Source information section start

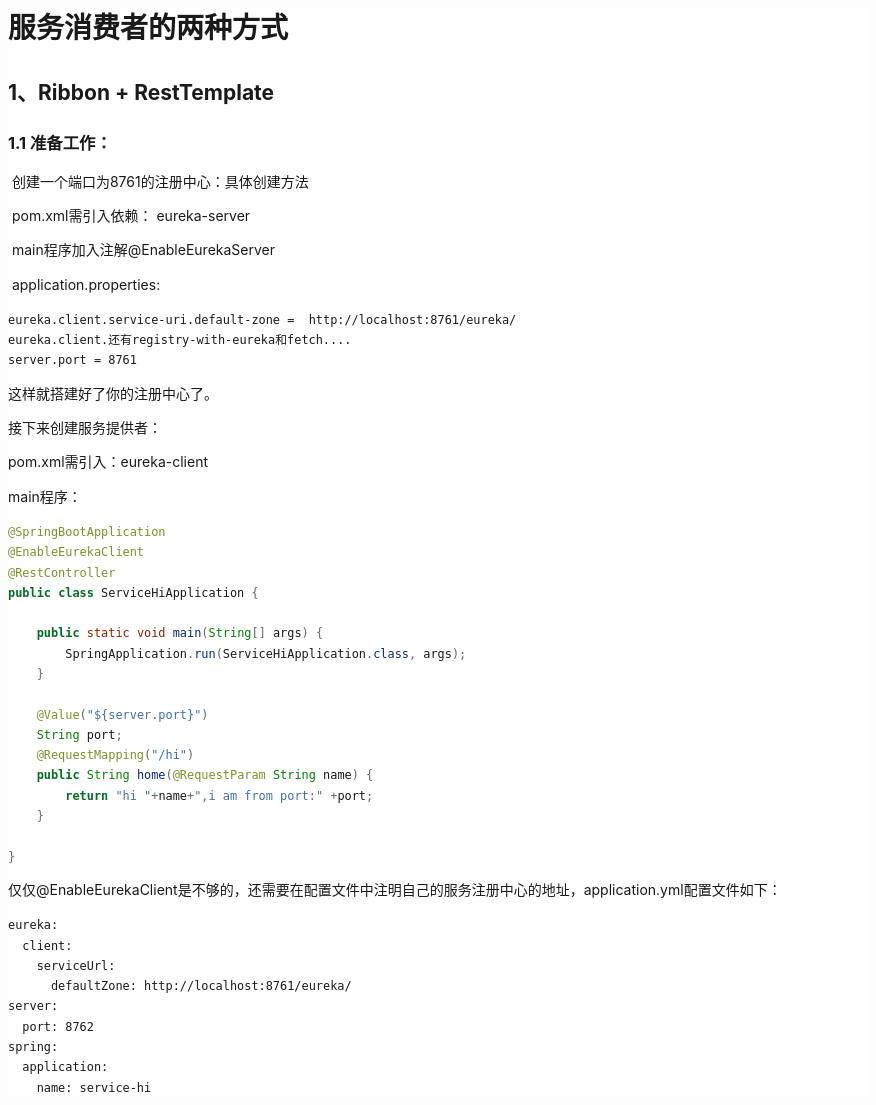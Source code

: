 # 服务消费者的两种方式

## 1、Ribbon + RestTemplate

### 1.1 准备工作：

​	创建一个端口为8761的注册中心：具体创建方法

​	pom.xml需引入依赖： eureka-server

​	main程序加入注解@EnableEurekaServer

​	application.properties: 

```
eureka.client.service-uri.default-zone =  http://localhost:8761/eureka/
eureka.client.还有registry-with-eureka和fetch....
server.port = 8761
```

这样就搭建好了你的注册中心了。

接下来创建服务提供者：

pom.xml需引入：eureka-client

main程序： 

```java
@SpringBootApplication
@EnableEurekaClient
@RestController
public class ServiceHiApplication {

	public static void main(String[] args) {
		SpringApplication.run(ServiceHiApplication.class, args);
	}

	@Value("${server.port}")
	String port;
	@RequestMapping("/hi")
	public String home(@RequestParam String name) {
		return "hi "+name+",i am from port:" +port;
	}

}
```

仅仅@EnableEurekaClient是不够的，还需要在配置文件中注明自己的服务注册中心的地址，application.yml配置文件如下：

```properties
eureka:
  client:
    serviceUrl:
      defaultZone: http://localhost:8761/eureka/
server:
  port: 8762
spring:
  application:
    name: service-hi				
```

Source information section end

* Work task
If a line above contains the word "localhost", list it.

* Task result
eureka.client.service-uri.default-zone =  http://localhost:8761/eureka/
      defaultZone: http://localhost:8761/eureka/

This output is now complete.